La sentenza in oggetto innanzitutto conferma la tesi di dottrina e giurisprudenza costante in merito alla qualifica di pubblico ufficiale che va riconosciuta anche all’amministratore di sostegno nell’esercizio del suo incarico, ed inoltre evidenzia come vada fatta una distinzione tra le conseguenze civili e penali che possono derivare all’amministratore di sostegno che contravviene ai doveri e obblighi stabiliti dal giudice tutelare nel decreto di nomina.

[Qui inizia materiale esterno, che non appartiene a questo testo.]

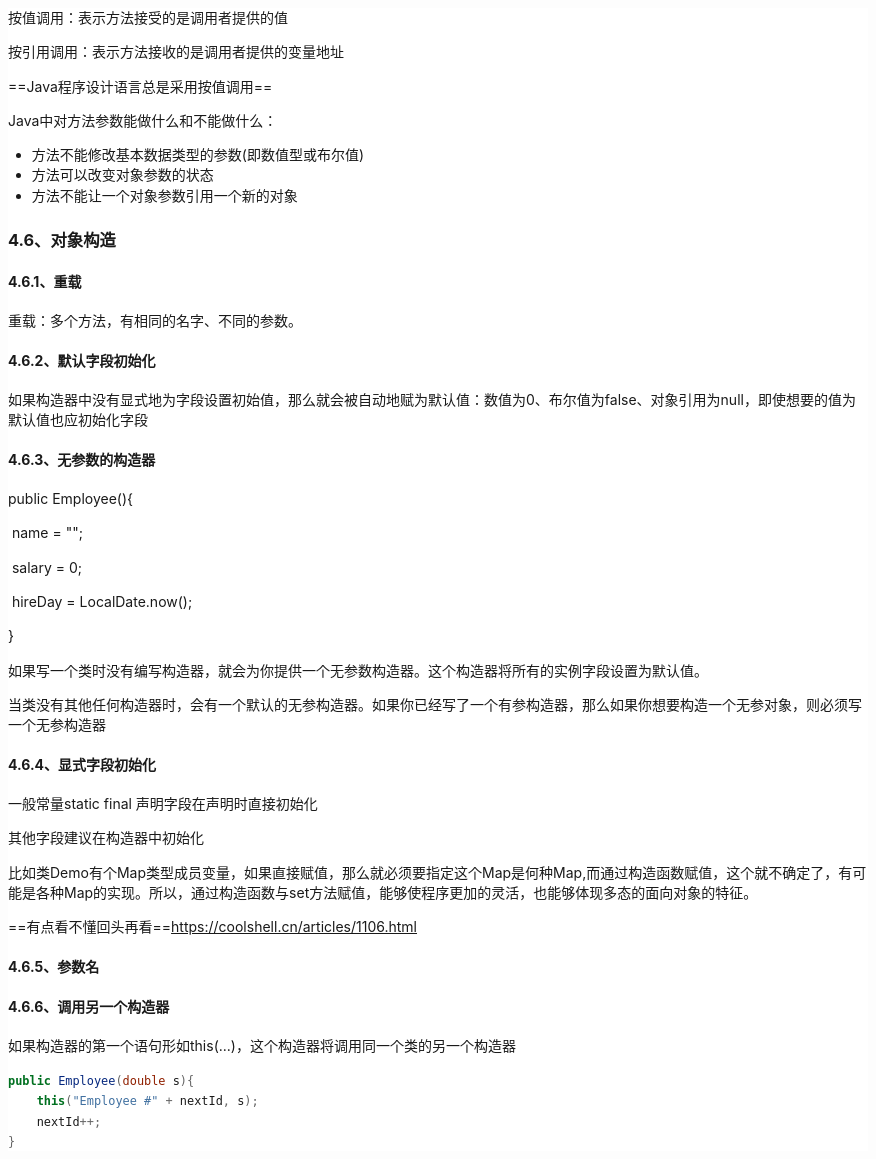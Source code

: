 按值调用：表示方法接受的是调用者提供的值

按引用调用：表示方法接收的是调用者提供的变量地址

==Java程序设计语言总是采用按值调用==

Java中对方法参数能做什么和不能做什么：

- 方法不能修改基本数据类型的参数(即数值型或布尔值)
- 方法可以改变对象参数的状态
- 方法不能让一个对象参数引用一个新的对象

### 4.6、对象构造

#### 4.6.1、重载

重载：多个方法，有相同的名字、不同的参数。

#### 4.6.2、默认字段初始化

如果构造器中没有显式地为字段设置初始值，那么就会被自动地赋为默认值：数值为0、布尔值为false、对象引用为null，即使想要的值为默认值也应初始化字段

#### 4.6.3、无参数的构造器

public Employee(){

​	name = "";

​	salary = 0;

​	hireDay = LocalDate.now();

}

如果写一个类时没有编写构造器，就会为你提供一个无参数构造器。这个构造器将所有的实例字段设置为默认值。

当类没有其他任何构造器时，会有一个默认的无参构造器。如果你已经写了一个有参构造器，那么如果你想要构造一个无参对象，则必须写一个无参构造器

#### 4.6.4、显式字段初始化

一般常量static final 声明字段在声明时直接初始化

其他字段建议在构造器中初始化

比如类Demo有个Map类型成员变量，如果直接赋值，那么就必须要指定这个Map是何种Map,而通过构造函数赋值，这个就不确定了，有可能是各种Map的实现。所以，通过构造函数与set方法赋值，能够使程序更加的灵活，也能够体现多态的面向对象的特征。

==有点看不懂回头再看==<https://coolshell.cn/articles/1106.html>

#### 4.6.5、参数名

#### 4.6.6、调用另一个构造器

如果构造器的第一个语句形如this(...)，这个构造器将调用同一个类的另一个构造器

```java
public Employee(double s){
    this("Employee #" + nextId, s);
    nextId++;
}
```
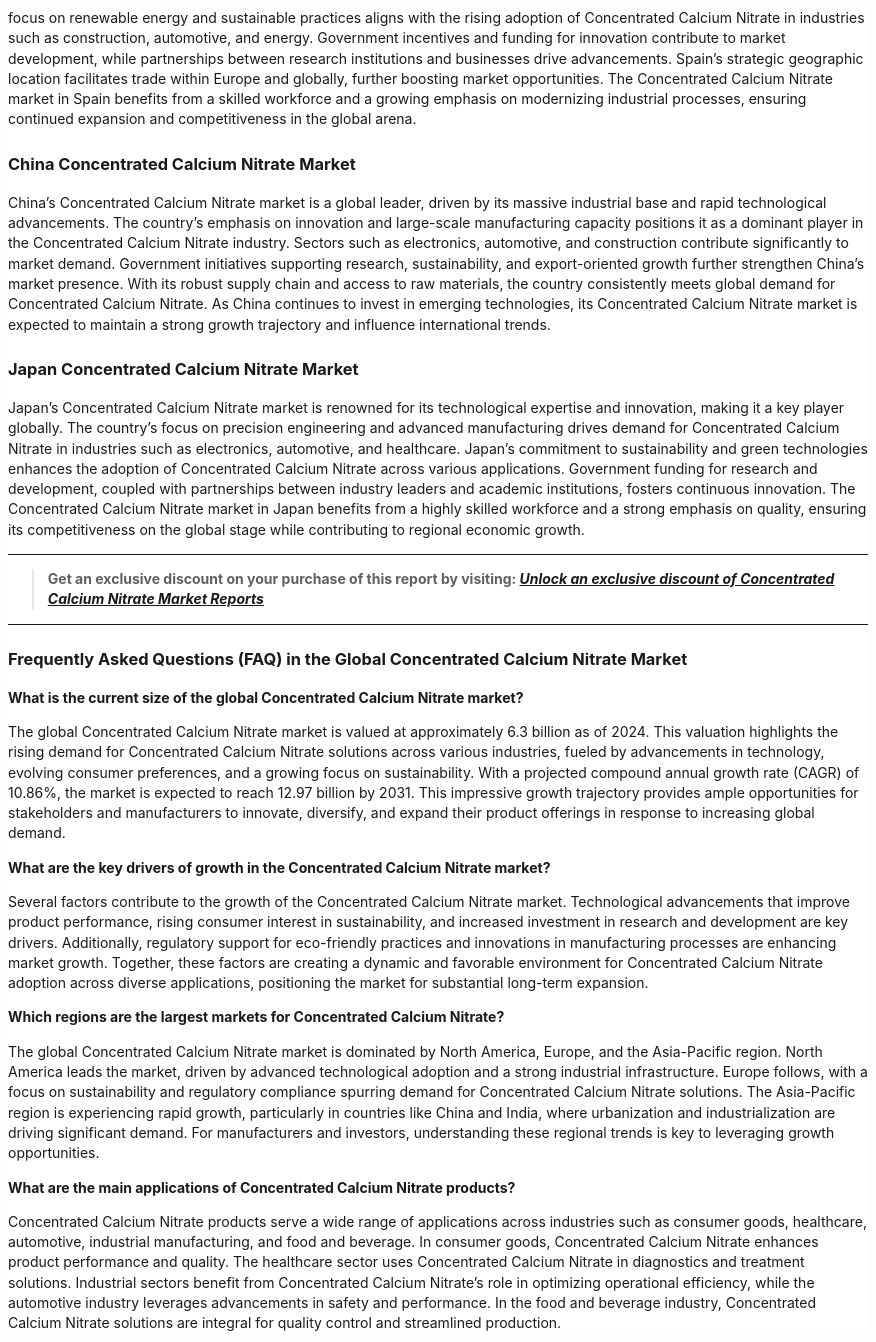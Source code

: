 focus on renewable energy and sustainable practices aligns with the rising adoption of Concentrated Calcium Nitrate in industries such as construction, automotive, and energy. Government incentives and funding for innovation contribute to market development, while partnerships between research institutions and businesses drive advancements. Spain&rsquo;s strategic geographic location facilitates trade within Europe and globally, further boosting market opportunities. The Concentrated Calcium Nitrate market in Spain benefits from a skilled workforce and a growing emphasis on modernizing industrial processes, ensuring continued expansion and competitiveness in the global arena.</p><h3>China Concentrated Calcium Nitrate Market</h3><p>China&rsquo;s Concentrated Calcium Nitrate market is a global leader, driven by its massive industrial base and rapid technological advancements. The country&rsquo;s emphasis on innovation and large-scale manufacturing capacity positions it as a dominant player in the Concentrated Calcium Nitrate industry. Sectors such as electronics, automotive, and construction contribute significantly to market demand. Government initiatives supporting research, sustainability, and export-oriented growth further strengthen China&rsquo;s market presence. With its robust supply chain and access to raw materials, the country consistently meets global demand for Concentrated Calcium Nitrate. As China continues to invest in emerging technologies, its Concentrated Calcium Nitrate market is expected to maintain a strong growth trajectory and influence international trends.</p><h3>Japan Concentrated Calcium Nitrate Market</h3><p>Japan&rsquo;s Concentrated Calcium Nitrate market is renowned for its technological expertise and innovation, making it a key player globally. The country&rsquo;s focus on precision engineering and advanced manufacturing drives demand for Concentrated Calcium Nitrate in industries such as electronics, automotive, and healthcare. Japan&rsquo;s commitment to sustainability and green technologies enhances the adoption of Concentrated Calcium Nitrate across various applications. Government funding for research and development, coupled with partnerships between industry leaders and academic institutions, fosters continuous innovation. The Concentrated Calcium Nitrate market in Japan benefits from a highly skilled workforce and a strong emphasis on quality, ensuring its competitiveness on the global stage while contributing to regional economic growth.</p><hr /><blockquote><p><strong>Get an exclusive discount on your purchase of this report by visiting: <em><a href="://marketresearchpulse.com/ask-for-discount/61406?utm_source=Github&amp;utm_medium=022">Unlock an exclusive discount of Concentrated Calcium Nitrate Market Reports</a></em>&nbsp;</strong></p></blockquote><hr /><h3>Frequently Asked Questions (FAQ) in the Global Concentrated Calcium Nitrate Market</h3><p><strong>What is the current size of the global Concentrated Calcium Nitrate market?</strong></p><p>The global Concentrated Calcium Nitrate market is valued at approximately 6.3 billion as of 2024. This valuation highlights the rising demand for Concentrated Calcium Nitrate solutions across various industries, fueled by advancements in technology, evolving consumer preferences, and a growing focus on sustainability. With a projected compound annual growth rate (CAGR) of 10.86%, the market is expected to reach 12.97 billion by 2031. This impressive growth trajectory provides ample opportunities for stakeholders and manufacturers to innovate, diversify, and expand their product offerings in response to increasing global demand.</p><p><strong>What are the key drivers of growth in the Concentrated Calcium Nitrate market?</strong></p><p>Several factors contribute to the growth of the Concentrated Calcium Nitrate market. Technological advancements that improve product performance, rising consumer interest in sustainability, and increased investment in research and development are key drivers. Additionally, regulatory support for eco-friendly practices and innovations in manufacturing processes are enhancing market growth. Together, these factors are creating a dynamic and favorable environment for Concentrated Calcium Nitrate adoption across diverse applications, positioning the market for substantial long-term expansion.</p><p><strong>Which regions are the largest markets for Concentrated Calcium Nitrate?</strong></p><p>The global Concentrated Calcium Nitrate market is dominated by North America, Europe, and the Asia-Pacific region. North America leads the market, driven by advanced technological adoption and a strong industrial infrastructure. Europe follows, with a focus on sustainability and regulatory compliance spurring demand for Concentrated Calcium Nitrate solutions. The Asia-Pacific region is experiencing rapid growth, particularly in countries like China and India, where urbanization and industrialization are driving significant demand. For manufacturers and investors, understanding these regional trends is key to leveraging growth opportunities.</p><p><strong>What are the main applications of Concentrated Calcium Nitrate products?</strong></p><p>Concentrated Calcium Nitrate products serve a wide range of applications across industries such as consumer goods, healthcare, automotive, industrial manufacturing, and food and beverage. In consumer goods, Concentrated Calcium Nitrate enhances product performance and quality. The healthcare sector uses Concentrated Calcium Nitrate in diagnostics and treatment solutions. Industrial sectors benefit from Concentrated Calcium Nitrate&rsquo;s role in optimizing operational efficiency, while the automotive industry leverages advancements in safety and performance. In the food and beverage industry, Concentrated Calcium Nitrate solutions are integral for quality control and streamlined production.
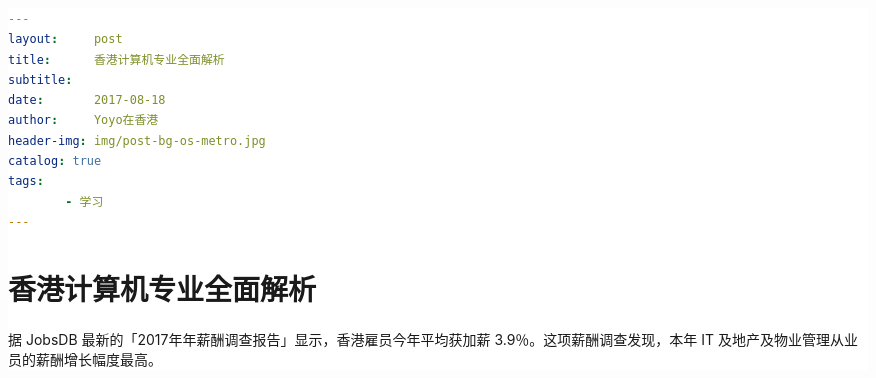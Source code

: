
 ```yaml
---
layout:     post
title:      香港计算机专业全面解析
subtitle:   
date:       2017-08-18
author:     Yoyo在香港
header-img: img/post-bg-os-metro.jpg
catalog: true
tags:    
        - 学习
---
```


# 香港计算机专业全面解析

据 JobsDB 最新的「2017年年薪酬调查报告」显示，香港雇员今年平均获加薪 3.9％。这项薪酬调查发现，本年 IT 及地产及物业管理从业员的薪酬增长幅度最高。
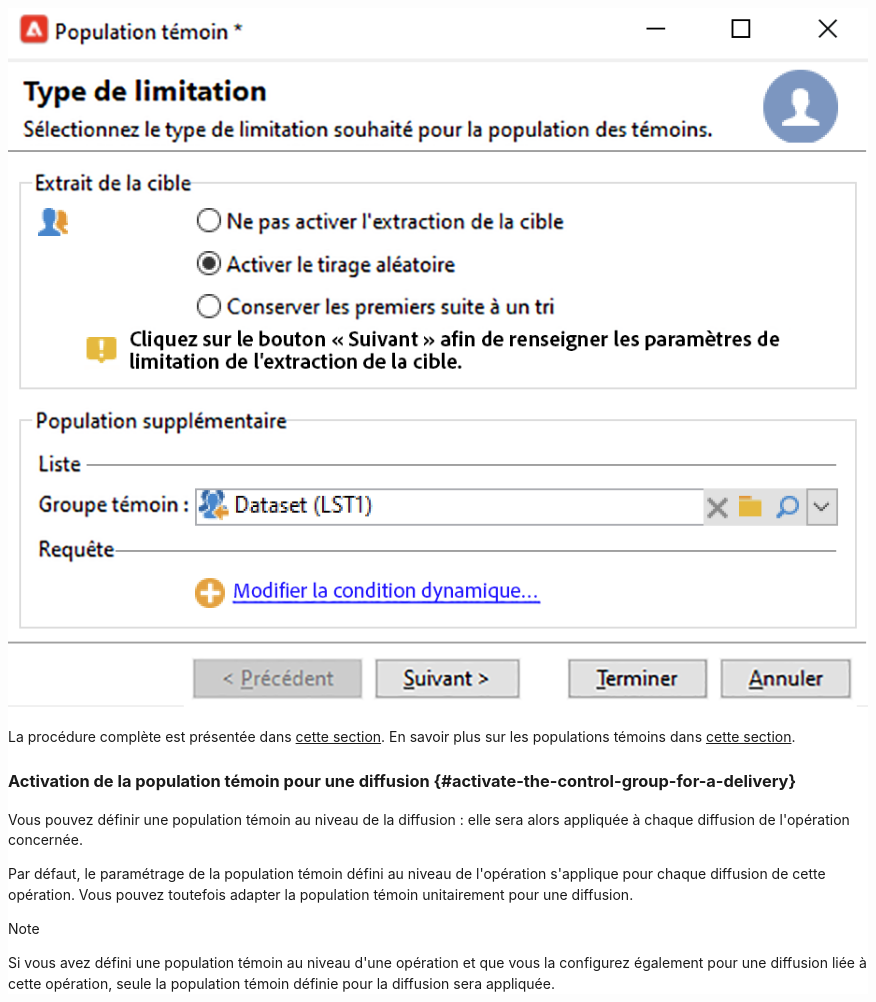    ![](assets/edit-control-group.png)

La procédure complète est présentée dans [cette section](#extract-the-control-group-from-the-main-target). En savoir plus sur les populations témoins dans [cette section](#add-a-population).

### Activation de la population témoin pour une diffusion {#activate-the-control-group-for-a-delivery}

Vous pouvez définir une population témoin au niveau de la diffusion : elle sera alors appliquée à chaque diffusion de l&#39;opération concernée.

Par défaut, le paramétrage de la population témoin défini au niveau de l&#39;opération s&#39;applique pour chaque diffusion de cette opération. Vous pouvez toutefois adapter la population témoin unitairement pour une diffusion.

>[!NOTE]
>
>Si vous avez défini une population témoin au niveau d&#39;une opération et que vous la configurez également pour une diffusion liée à cette opération, seule la population témoin définie pour la diffusion sera appliquée.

Tra i doveri “civili” cui è tenuto l’amministratore di sostegno nello svolgimento del suo incarico vi è quello di rendicontare periodicamente il suo operato al Giudice Tutelare. In particolare, il rendiconto è un documento nel quale vengono registrate tutte le entrate e le uscite del beneficiario nel periodo di riferimento e attraverso il quale l’amministratore di sostegno relaziona al Giudice Tutelare le condizioni personali e patrimoniali del beneficiario. In analogia a quanto previsto per il tutore ex art. 380 c.c. anche l’amministratore di sostegno “ deve tenere regolare contabilità della sua amministrazione e renderne conto ogni anno al giudice tutelare”. L’obbligo di rendiconto evidenzia la natura pubblicistica dell’incarico che è sottoposto al potere di controllo dell’organo pubblico ed infatti , il G.T. può convocare in ogni momento l’amministratore di sostegno per ricevere dallo stesso informazioni e chiarimenti anche sulla gestione patrimoniale. Il fatto che l’amministratore di sostegno al pari del tutore possa essere considerato come un pubblico ufficiale , comporta che lo stesso potrà risultare imputabile per tutta una serie di reati c.d. propri, dal peculato all’abuso d’ufficio, al falso in atto pubblico che richiedono ,nello specifico, la sussistenza in capo al soggetto agente di tale qualifica.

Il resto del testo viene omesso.